-- Opening Marker --
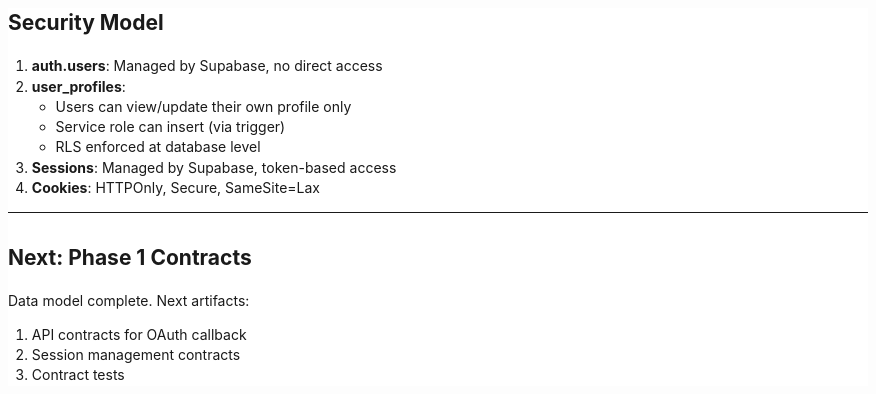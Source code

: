 
## Security Model

1. **auth.users**: Managed by Supabase, no direct access
2. **user_profiles**:
   - Users can view/update their own profile only
   - Service role can insert (via trigger)
   - RLS enforced at database level
3. **Sessions**: Managed by Supabase, token-based access
4. **Cookies**: HTTPOnly, Secure, SameSite=Lax

---

## Next: Phase 1 Contracts

Data model complete. Next artifacts:
1. API contracts for OAuth callback
2. Session management contracts
3. Contract tests
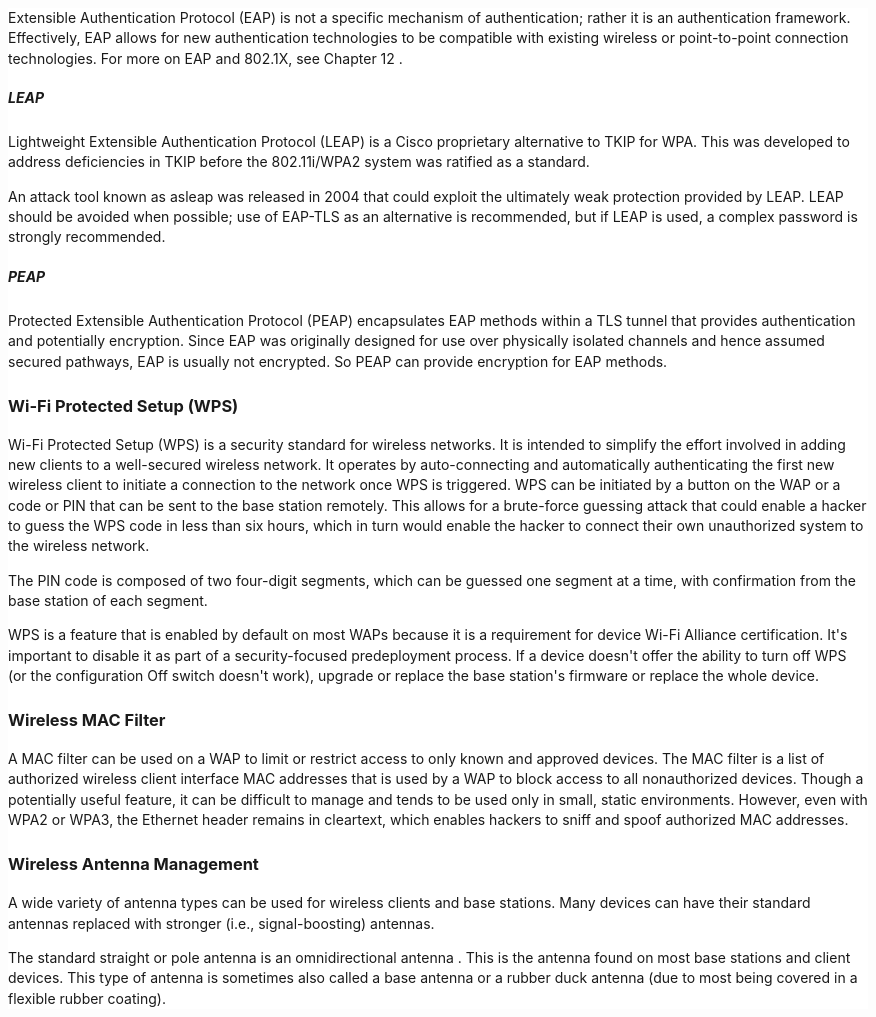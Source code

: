 Extensible Authentication Protocol (EAP) is not a specific mechanism of authentication; rather it is an authentication framework. Effectively, EAP allows for new authentication technologies to be compatible with existing wireless or point-to-point connection technologies. For more on EAP and 802.1X, see Chapter 12 .

##### LEAP

Lightweight Extensible Authentication Protocol (LEAP) is a Cisco proprietary alternative to TKIP for WPA. This was developed to address deficiencies in TKIP before the 802.11i/WPA2 system was ratified as a standard.

An attack tool known as asleap was released in 2004 that could exploit the ultimately weak protection provided by LEAP. LEAP should be avoided when possible; use of EAP-TLS as an alternative is recommended, but if LEAP is used, a complex password is strongly recommended.

##### PEAP

Protected Extensible Authentication Protocol (PEAP) encapsulates EAP methods within a TLS tunnel that provides authentication and potentially encryption. Since EAP was originally designed for use over physically isolated channels and hence assumed secured pathways, EAP is usually not encrypted. So PEAP can provide encryption for EAP methods.

### Wi-Fi Protected Setup (WPS)

Wi-Fi Protected Setup (WPS) is a security standard for wireless networks. It is intended to simplify the effort involved in adding new clients to a well-secured wireless network. It operates by auto-connecting and automatically authenticating the first new wireless client to initiate a connection to the network once WPS is triggered. WPS can be initiated by a button on the WAP or a code or PIN that can be sent to the base station remotely. This allows for a brute-force guessing attack that could enable a hacker to guess the WPS code in less than six hours, which in turn would enable the hacker to connect their own unauthorized system to the wireless network.

The PIN code is composed of two four-digit segments, which can be guessed one segment at a time, with confirmation from the base station of each segment.

WPS is a feature that is enabled by default on most WAPs because it is a requirement for device Wi-Fi Alliance certification. It's important to disable it as part of a security-focused predeployment process. If a device doesn't offer the ability to turn off WPS (or the configuration Off switch doesn't work), upgrade or replace the base station's firmware or replace the whole device.

### Wireless MAC Filter

A MAC filter can be used on a WAP to limit or restrict access to only known and approved devices. The MAC filter is a list of authorized wireless client interface MAC addresses that is used by a WAP to block access to all nonauthorized devices. Though a potentially useful feature, it can be difficult to manage and tends to be used only in small, static environments. However, even with WPA2 or WPA3, the Ethernet header remains in cleartext, which enables hackers to sniff and spoof authorized MAC addresses.

### Wireless Antenna Management

A wide variety of antenna types can be used for wireless clients and base stations. Many devices can have their standard antennas replaced with stronger (i.e., signal-boosting) antennas.

The standard straight or pole antenna is an omnidirectional antenna . This is the antenna found on most base stations and client devices. This type of antenna is sometimes also called a base antenna or a rubber duck antenna (due to most being covered in a flexible rubber coating).
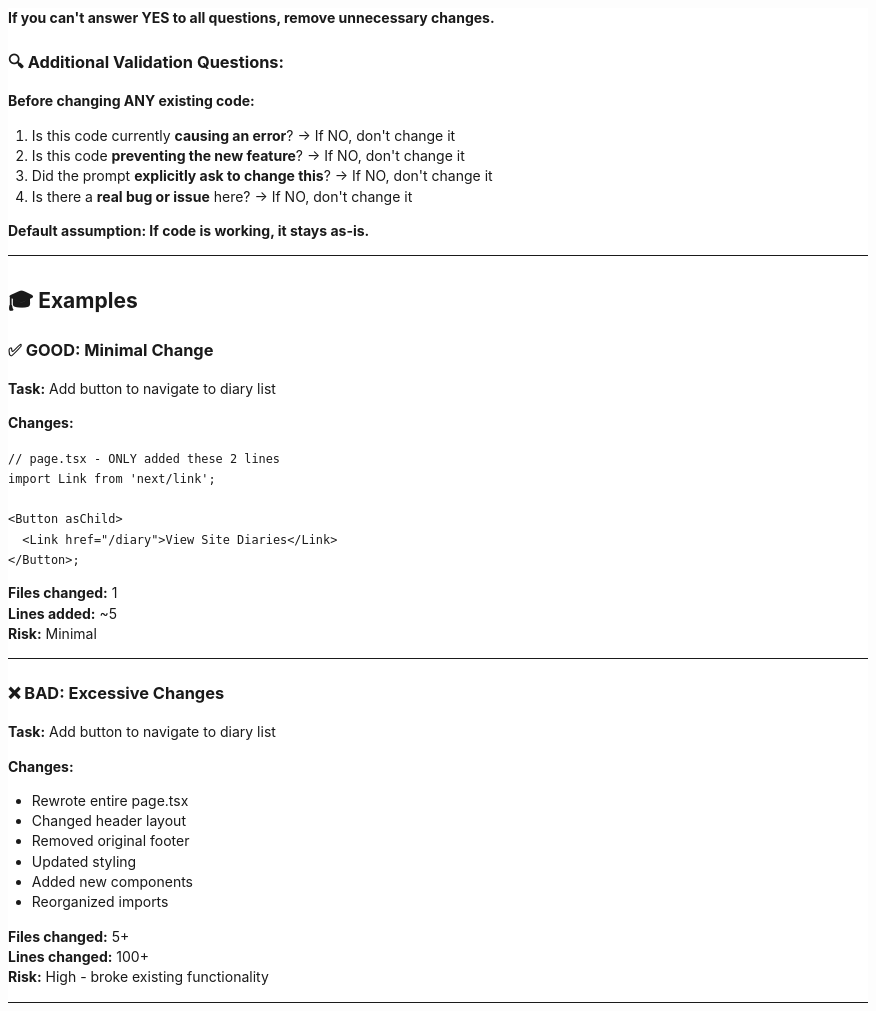 **If you can't answer YES to all questions, remove unnecessary changes.**

### 🔍 Additional Validation Questions:

**Before changing ANY existing code:**

1. Is this code currently **causing an error**? → If NO, don't change it
2. Is this code **preventing the new feature**? → If NO, don't change it
3. Did the prompt **explicitly ask to change this**? → If NO, don't change it
4. Is there a **real bug or issue** here? → If NO, don't change it

**Default assumption: If code is working, it stays as-is.**

---

## 🎓 Examples

### ✅ GOOD: Minimal Change

**Task:** Add button to navigate to diary list

**Changes:**

```tsx
// page.tsx - ONLY added these 2 lines
import Link from 'next/link';

<Button asChild>
  <Link href="/diary">View Site Diaries</Link>
</Button>;
```

**Files changed:** 1  
**Lines added:** ~5  
**Risk:** Minimal

---

### ❌ BAD: Excessive Changes

**Task:** Add button to navigate to diary list

**Changes:**

- Rewrote entire page.tsx
- Changed header layout
- Removed original footer
- Updated styling
- Added new components
- Reorganized imports

**Files changed:** 5+  
**Lines changed:** 100+  
**Risk:** High - broke existing functionality

---
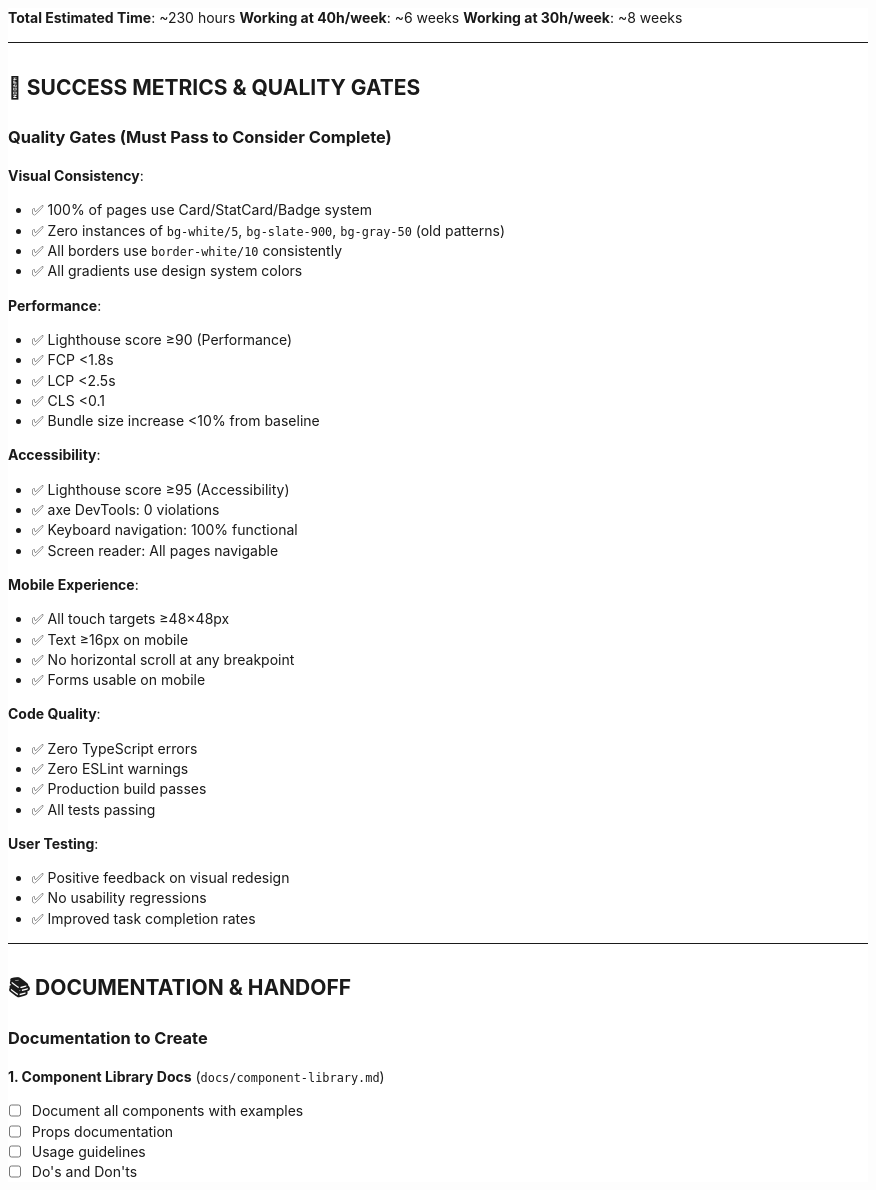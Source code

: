 **Total Estimated Time**: ~230 hours
**Working at 40h/week**: ~6 weeks
**Working at 30h/week**: ~8 weeks

---

## 🎯 SUCCESS METRICS & QUALITY GATES

### Quality Gates (Must Pass to Consider Complete)

**Visual Consistency**:
- ✅ 100% of pages use Card/StatCard/Badge system
- ✅ Zero instances of `bg-white/5`, `bg-slate-900`, `bg-gray-50` (old patterns)
- ✅ All borders use `border-white/10` consistently
- ✅ All gradients use design system colors

**Performance**:
- ✅ Lighthouse score ≥90 (Performance)
- ✅ FCP <1.8s
- ✅ LCP <2.5s
- ✅ CLS <0.1
- ✅ Bundle size increase <10% from baseline

**Accessibility**:
- ✅ Lighthouse score ≥95 (Accessibility)
- ✅ axe DevTools: 0 violations
- ✅ Keyboard navigation: 100% functional
- ✅ Screen reader: All pages navigable

**Mobile Experience**:
- ✅ All touch targets ≥48×48px
- ✅ Text ≥16px on mobile
- ✅ No horizontal scroll at any breakpoint
- ✅ Forms usable on mobile

**Code Quality**:
- ✅ Zero TypeScript errors
- ✅ Zero ESLint warnings
- ✅ Production build passes
- ✅ All tests passing

**User Testing**:
- ✅ Positive feedback on visual redesign
- ✅ No usability regressions
- ✅ Improved task completion rates

---

## 📚 DOCUMENTATION & HANDOFF

### Documentation to Create

**1. Component Library Docs** (`docs/component-library.md`)
- [ ] Document all components with examples
- [ ] Props documentation
- [ ] Usage guidelines
- [ ] Do's and Don'ts
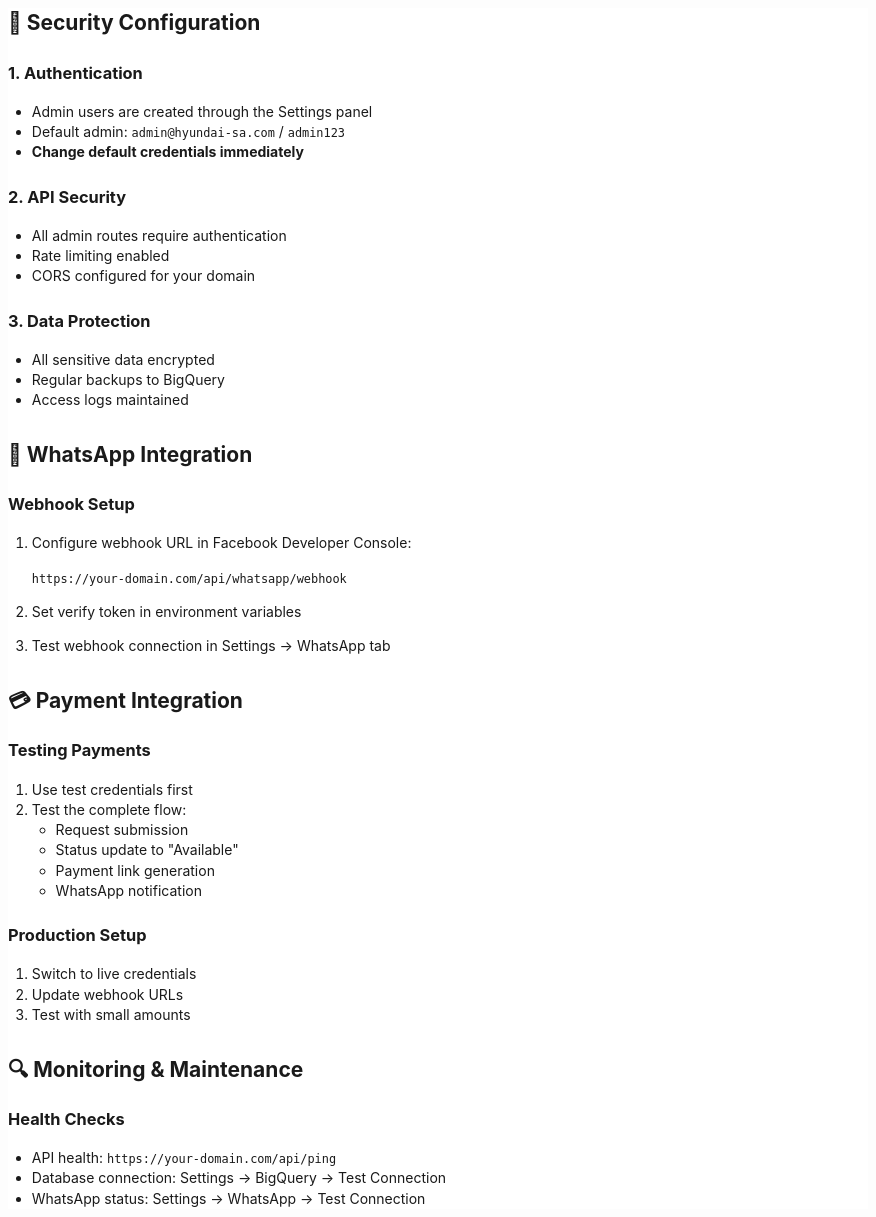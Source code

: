## 🔐 Security Configuration

### 1. Authentication
- Admin users are created through the Settings panel
- Default admin: `admin@hyundai-sa.com` / `admin123`
- **Change default credentials immediately**

### 2. API Security
- All admin routes require authentication
- Rate limiting enabled
- CORS configured for your domain

### 3. Data Protection
- All sensitive data encrypted
- Regular backups to BigQuery
- Access logs maintained

## 📱 WhatsApp Integration

### Webhook Setup
1. Configure webhook URL in Facebook Developer Console:
   ```
   https://your-domain.com/api/whatsapp/webhook
   ```

2. Set verify token in environment variables

3. Test webhook connection in Settings → WhatsApp tab

## 💳 Payment Integration

### Testing Payments
1. Use test credentials first
2. Test the complete flow:
   - Request submission
   - Status update to "Available"
   - Payment link generation
   - WhatsApp notification

### Production Setup
1. Switch to live credentials
2. Update webhook URLs
3. Test with small amounts

## 🔍 Monitoring & Maintenance

### Health Checks
- API health: `https://your-domain.com/api/ping`
- Database connection: Settings → BigQuery → Test Connection
- WhatsApp status: Settings → WhatsApp → Test Connection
-- Closing Marker --
Once the line with "- ✅ No horizontal scroll at any breakpoint" is found in the data above, reproduce it and each line after it exactly, through the line with "- All sensitive data encrypted". Omit the pictures.

◆ **Problem solution**
- ✅ No horizontal scroll at any breakpoint
- ✅ Forms usable on mobile

**Code Quality**:
- ✅ Zero TypeScript errors
- ✅ Zero ESLint warnings
- ✅ Production build passes
- ✅ All tests passing

**User Testing**:
- ✅ Positive feedback on visual redesign
- ✅ No usability regressions
- ✅ Improved task completion rates

---

## 📚 DOCUMENTATION & HANDOFF

### Documentation to Create

**1. Component Library Docs** (`docs/component-library.md`)
- [ ] Document all components with examples
- [ ] Props documentation
- [ ] Usage guidelines
- [ ] Do's and Don'ts
Source code

:## 🔐 Security Configuration

### 1. Authentication
- Admin users are created through the Settings panel
- Default admin: `admin@hyundai-sa.com` / `admin123`
- **Change default credentials immediately**

### 2. API Security
- All admin routes require authentication
- Rate limiting enabled
- CORS configured for your domain

### 3. Data Protection
- All sensitive data encrypted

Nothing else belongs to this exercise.